The `if` instruction in this final version of `downup` is called a stop rule.

`Downup` illustrates the usual pattern of a recursive procedure. There are three kinds of instructions within its definition: (1) There are the ordinary instructions that carry out the work of the procedure for a particular value of the input, in this case the `println` instructions. (2) There is at least one recursive call, an instruction that invokes the same procedure with a smaller input. (3) There is a stop rule, which prevents the recursive invocation when the input is too small.
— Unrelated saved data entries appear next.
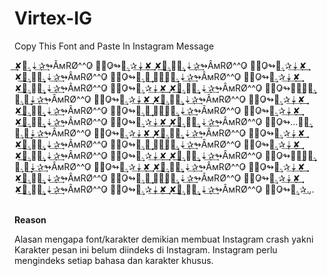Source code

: # Virtex-IG

Copy This Font and Paste In Instagram Message

✘͢͢ۦོ͢⇣͢✰͢↬ÂмRØ^^O̷ ꦿ⃕O̷↬ۦོ͢✰͢⇣͢✘͢͢⁦ ✘͢͢ۦོ͢✘͢͢ۦོ͢⇣͢✰͢↬ÂмRØ^^O̷ ꦿ⃕O̷↬ۦོ͢✰͢⇣͢✘͢͢⁦ ✘͢͢ۦོ͢✘͢͢ۦོ͢⇣͢✰͢↬ÂмRØ^^O̷ ꦿ⃕O̷↬ۦོ͢✰͢⇣͢✘ ✘͢͢ۦོ͢⇣͢✰͢↬ÂмRØ^^O̷ ꦿ⃕O̷↬ۦོ͢✰͢⇣͢✘͢͢⁦ ✘͢͢ۦོ͢✘͢͢ۦོ͢⇣͢✰͢↬ÂмRØ^^O̷ ꦿ⃕O̷↬ۦོ͢✰͢⇣͢✘͢͢⁦ ✘͢͢ۦོ͢✘͢͢ۦོ͢⇣͢✰͢↬ÂмRØ^^O̷ ꦿ⃕O̷↬ۦོ͢✰͢⇣͢✘ ✘͢͢ۦོ͢⇣͢✰͢↬ÂмRØ^^O̷ ꦿ⃕O̷↬ۦོ͢✰͢⇣͢✘͢͢⁦ ✘͢͢ۦོ͢✘͢͢ۦོ͢⇣͢✰͢↬ÂмRØ^^O̷ ꦿ⃕O̷↬ۦོ͢✰͢⇣͢✘͢͢⁦ ✘͢͢ۦོ͢✘͢͢ۦོ͢⇣͢✰͢↬ÂмRØ^^O̷ ꦿ⃕O̷↬ۦོ͢✰͢⇣͢✘ ✘͢͢ۦོ͢⇣͢✰͢↬ÂмRØ^^O̷ ꦿ⃕O̷↬ۦོ͢✰͢⇣͢✘͢͢⁦ ✘͢͢ۦོ͢✘͢͢ۦོ͢⇣͢✰͢↬ÂмRØ^^O̷ ꦿ⃕O̷↬ۦོ͢✰͢⇣͢✘͢͢⁦ ✘͢͢ۦོ͢✘͢͢ۦོ͢⇣͢✰͢↬ÂмRØ^^O̷ ꦿ⃕O̷↬ۦོ͢✰͢...
✘͢͢ۦོ͢⇣͢✰͢↬ÂмRØ^^O̷ ꦿ⃕O̷↬ۦོ͢✰͢⇣͢✘͢͢⁦ ✘͢͢ۦོ͢✘͢͢ۦོ͢⇣͢✰͢↬ÂмRØ^^O̷ ꦿ⃕O̷↬ۦོ͢✰͢⇣͢✘͢͢⁦ ✘͢͢ۦོ͢✘͢͢ۦོ͢⇣͢✰͢↬ÂмRØ^^O̷ ꦿ⃕O̷↬ۦོ͢✰͢⇣͢✘ ✘͢͢ۦོ͢⇣͢✰͢↬ÂмRØ^^O̷ ꦿ⃕O̷↬ۦོ͢✰͢⇣͢✘͢͢⁦ ✘͢͢ۦོ͢✘͢͢ۦོ͢⇣͢✰͢↬ÂмRØ^^O̷ ꦿ⃕O̷↬ۦོ͢✰͢⇣͢✘͢͢⁦ ✘͢͢ۦོ͢✘͢͢ۦོ͢⇣͢✰͢↬ÂмRØ^^O̷ ꦿ⃕O̷↬ۦོ͢✰͢⇣͢✘ ✘͢͢ۦོ͢⇣͢✰͢↬ÂмRØ^^O̷ ꦿ⃕O̷↬ۦོ͢✰͢⇣͢✘͢͢⁦ ✘͢͢ۦོ͢✘͢͢ۦོ͢⇣͢✰͢↬ÂмRØ^^O̷ ꦿ⃕O̷↬ۦོ͢✰͢⇣͢✘͢͢⁦ ✘͢͢ۦོ͢✘͢͢ۦོ͢⇣͢✰͢↬ÂмRØ^^O̷ ꦿ⃕O̷↬ۦོ͢✰͢⇣͢✘ ✘͢͢ۦོ͢⇣͢✰͢↬ÂмRØ^^O̷ ꦿ⃕O̷↬ۦོ͢✰͢⇣͢✘͢͢⁦ ✘͢͢ۦོ͢✘͢͢ۦོ͢⇣͢✰͢↬ÂмRØ^^O̷ ꦿ⃕O̷↬ۦོ͢✰͢⇣͢✘͢͢⁦ ✘͢͢ۦོ͢✘͢͢ۦོ͢⇣͢✰͢↬ÂмRØ^^O̷ ꦿ⃕O̷↬ۦོ͢✰͢...

<br/>
<b> Reason </b>

Alasan mengapa font/karakter demikian membuat Instagram crash yakni 
Karakter pesan ini belum diindeks di Instagram. Instagram perlu mengindeks setiap bahasa dan karakter khusus.
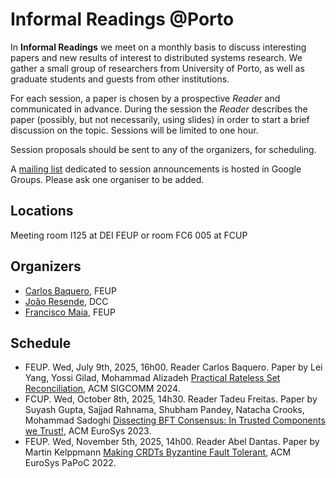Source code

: # Informal Readings @Porto

In **Informal Readings** we meet on a monthly basis to discuss interesting papers and new results of interest to distributed systems research. We gather a small group of researchers from University of Porto, as well as graduate students and guests from other institutions.

For each session, a paper is chosen by a prospective _Reader_ and communicated in advance. During the session the _Reader_ describes the paper (possibly, but not necessarily, using slides) in order to start a brief discussion on the topic. Sessions will be limited to one hour. 

Session proposals should be sent to any of the organizers, for scheduling. 

A [mailing list](https://groups.google.com/g/informal-readingsup) dedicated to session announcements is hosted in Google Groups. Please ask one organiser to be added.

## Locations

Meeting room I125 at DEI FEUP or room FC6 005 at FCUP

## Organizers

* [Carlos Baquero](https://cbaquero.github.io/web/), FEUP
* [João Resende](https://jresende.github.io), DCC
* [Francisco Maia](https://www.inesctec.pt/pt/pessoas/francisco-almeida-maia), FEUP

## Schedule

* FEUP. Wed, July 9th, 2025, 16h00. Reader Carlos Baquero. Paper by Lei Yang, Yossi Gilad, Mohammad Alizadeh [Practical Rateless Set Reconciliation](https://arxiv.org/abs/2402.02668), ACM SIGCOMM 2024.
* FCUP. Wed, October 8th, 2025, 14h30. Reader Tadeu Freitas. Paper by Suyash Gupta, Sajjad Rahnama, Shubham Pandey, Natacha Crooks, Mohammad Sadoghi [Dissecting BFT Consensus: In Trusted Components we Trust!](https://arxiv.org/abs/2202.01354), ACM EuroSys 2023.
* FEUP. Wed, November 5th, 2025, 14h00. Reader Abel Dantas. Paper by Martin Kelppmann [Making CRDTs Byzantine Fault Tolerant](https://martin.kleppmann.com/papers/bft-crdt-papoc22.pdf), ACM EuroSys PaPoC 2022. 
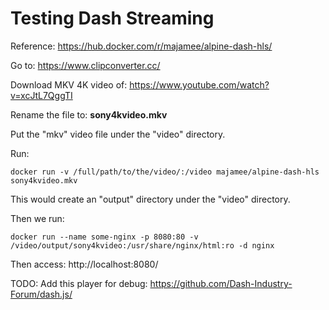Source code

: # Testing Dash Streaming

Reference: https://hub.docker.com/r/majamee/alpine-dash-hls/

Go to: https://www.clipconverter.cc/

Download MKV 4K video of: https://www.youtube.com/watch?v=xcJtL7QggTI

Rename the file to: **sony4kvideo.mkv**

Put the "mkv" video file under the "video" directory.

Run:

	docker run -v /full/path/to/the/video/:/video majamee/alpine-dash-hls sony4kvideo.mkv


This would create an "output" directory under the "video" directory.


Then we run:

	docker run --name some-nginx -p 8080:80 -v /video/output/sony4kvideo:/usr/share/nginx/html:ro -d nginx

Then access: http://localhost:8080/

TODO: Add this player for debug: https://github.com/Dash-Industry-Forum/dash.js/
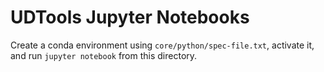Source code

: # UDTools Jupyter Notebooks

Create a conda environment using `core/python/spec-file.txt`, activate it, and run `jupyter notebook` from this directory.
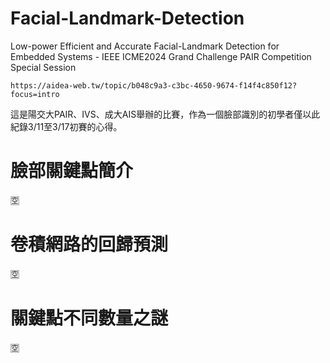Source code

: # Facial-Landmark-Detection
Low-power Efficient and Accurate Facial-Landmark Detection for Embedded Systems - IEEE ICME2024 Grand Challenge PAIR Competition Special Session

`https://aidea-web.tw/topic/b048c9a3-c3bc-4650-9674-f14f4c850f12?focus=intro`

這是陽交大PAIR、IVS、成大AIS舉辦的比賽，作為一個臉部識別的初學者僅以此紀錄3/11至3/17初賽的心得。

# 臉部關鍵點簡介
🈳
# 卷積網路的回歸預測
🈳
# 關鍵點不同數量之謎
🈳
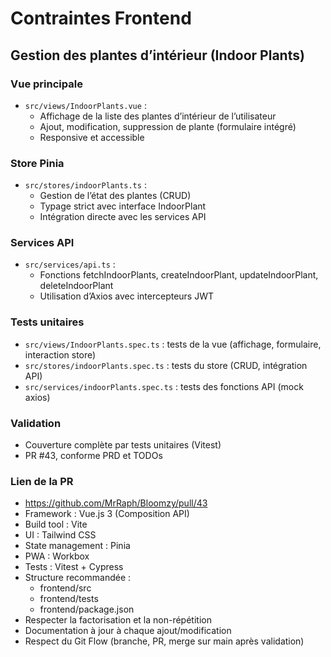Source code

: # Contraintes Frontend

## Gestion des plantes d’intérieur (Indoor Plants)

### Vue principale
- `src/views/IndoorPlants.vue` :
  - Affichage de la liste des plantes d’intérieur de l’utilisateur
  - Ajout, modification, suppression de plante (formulaire intégré)
  - Responsive et accessible

### Store Pinia
- `src/stores/indoorPlants.ts` :
  - Gestion de l’état des plantes (CRUD)
  - Typage strict avec interface IndoorPlant
  - Intégration directe avec les services API

### Services API
- `src/services/api.ts` :
  - Fonctions fetchIndoorPlants, createIndoorPlant, updateIndoorPlant, deleteIndoorPlant
  - Utilisation d’Axios avec intercepteurs JWT

### Tests unitaires
- `src/views/IndoorPlants.spec.ts` : tests de la vue (affichage, formulaire, interaction store)
- `src/stores/indoorPlants.spec.ts` : tests du store (CRUD, intégration API)
- `src/services/indoorPlants.spec.ts` : tests des fonctions API (mock axios)

### Validation
- Couverture complète par tests unitaires (Vitest)
- PR #43, conforme PRD et TODOs

### Lien de la PR
- https://github.com/MrRaph/Bloomzy/pull/43
- Framework : Vue.js 3 (Composition API)
- Build tool : Vite
- UI : Tailwind CSS
- State management : Pinia
- PWA : Workbox
- Tests : Vitest + Cypress
- Structure recommandée :
  - frontend/src
  - frontend/tests
  - frontend/package.json
- Respecter la factorisation et la non-répétition
- Documentation à jour à chaque ajout/modification
- Respect du Git Flow (branche, PR, merge sur main après validation)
It's important to understand that the stop rule always comes before the recursive call or calls. One of the common mistakes made by programmers who are just learning about recursion is to think this way: "The stop rule ends the program, so it belongs at the end of the procedure." The right way to think about it is that the purpose of the stop rule is to stop the innermost invocation of the procedure before it has a chance to invoke itself recursively, so the stop rule must come before the recursive call.

## Local Variables

When you're thinking about a recursive procedure, it's especially important to remember that each invocation of a procedure has its own local variables. It's possible to get confused about this because, of course, if a procedure invokes itself as a subprocedure, each invocation uses the same names for local variables. For example, each invocation of `downup` has a local variable (its input) named `word`. But each invocation has a separate input variable.

It's hard to talk about different invocations in the abstract. So let's look back at the version of the program in which each invocation had a different procedure name: `downup1`, `downup2`, and so on.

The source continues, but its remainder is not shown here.